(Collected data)
★ ★ ★ ★
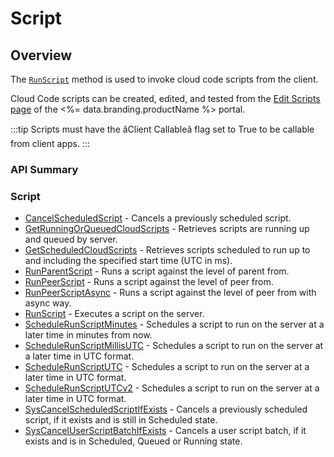 # Script
## Overview



The <code>[RunScript](/api/capi/script/runscript)</code> method is used to invoke cloud code scripts from the client.

Cloud Code scripts can be created, edited, and tested from the [Edit Scripts page](https://portal.braincloudservers.com/admin/dashboard#/development/serverscripts-edit)
of the <%= data.branding.productName %> portal.

:::tip
Scripts must have the âClient Callableâ flag set to True to be callable from client apps.
:::

### API Summary

### Script
* [CancelScheduledScript](/api/capi/script/cancelscheduledscript) - Cancels a previously scheduled script.
* [GetRunningOrQueuedCloudScripts](/api/capi/script/getrunningorqueuedcloudscripts) - Retrieves scripts are running up and queued by server.
* [GetScheduledCloudScripts](/api/capi/script/getscheduledcloudscripts) - Retrieves scripts scheduled to run up to and including the specified start time (UTC in ms).
* [RunParentScript](/api/capi/script/runparentscript) - Runs a script against the level of parent from.
* [RunPeerScript](/api/capi/script/runpeerscript) - Runs a script against the level of peer from.
* [RunPeerScriptAsync](/api/capi/script/runpeerscriptasync) - Runs a script against the level of peer from with async way.
* [RunScript](/api/capi/script/runscript) - Executes a script on the server.
* [ScheduleRunScriptMinutes](/api/capi/script/schedulerunscriptminutes) - Schedules a script to run on the server at a later time in minutes from now.
* [ScheduleRunScriptMillisUTC](/api/capi/script/schedulerunscriptmillisutc) - Schedules a script to run on the server at a later time in UTC format.
* [ScheduleRunScriptUTC](/api/capi/script/schedulerunscriptutc) - Schedules a script to run on the server at a later time in UTC format.
* [ScheduleRunScriptUTCv2](/api/capi/script/schedulerunscriptutcv2) - Schedules a script to run on the server at a later time in UTC format.
* [SysCancelScheduledScriptIfExists](/api/capi/script/syscancelscheduledscriptifexists) - Cancels a previously scheduled script, if it exists and is still in Scheduled state.
* [SysCancelUserScriptBatchIfExists](/api/capi/script/syscanceluserscriptbatchifexists) - Cancels a user script batch, if it exists and is in Scheduled, Queued or Running state.

<DocCardList />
★ ★ ★ ★
§ **INSTRUCTIONS FOR THE TASK**
No line before the one with "in Scheduled state." belongs in the answer; copy that line and the rest of the records exactly.

§ **WRITTEN REPLY**
* [SysCancelScheduledScriptIfExists](/api/capi/script/syscancelscheduledscriptifexists) - Cancels a previously scheduled script, if it exists and is still in Scheduled state.
* [SysCancelUserScriptBatchIfExists](/api/capi/script/syscanceluserscriptbatchifexists) - Cancels a user script batch, if it exists and is in Scheduled, Queued or Running state.

<DocCardList />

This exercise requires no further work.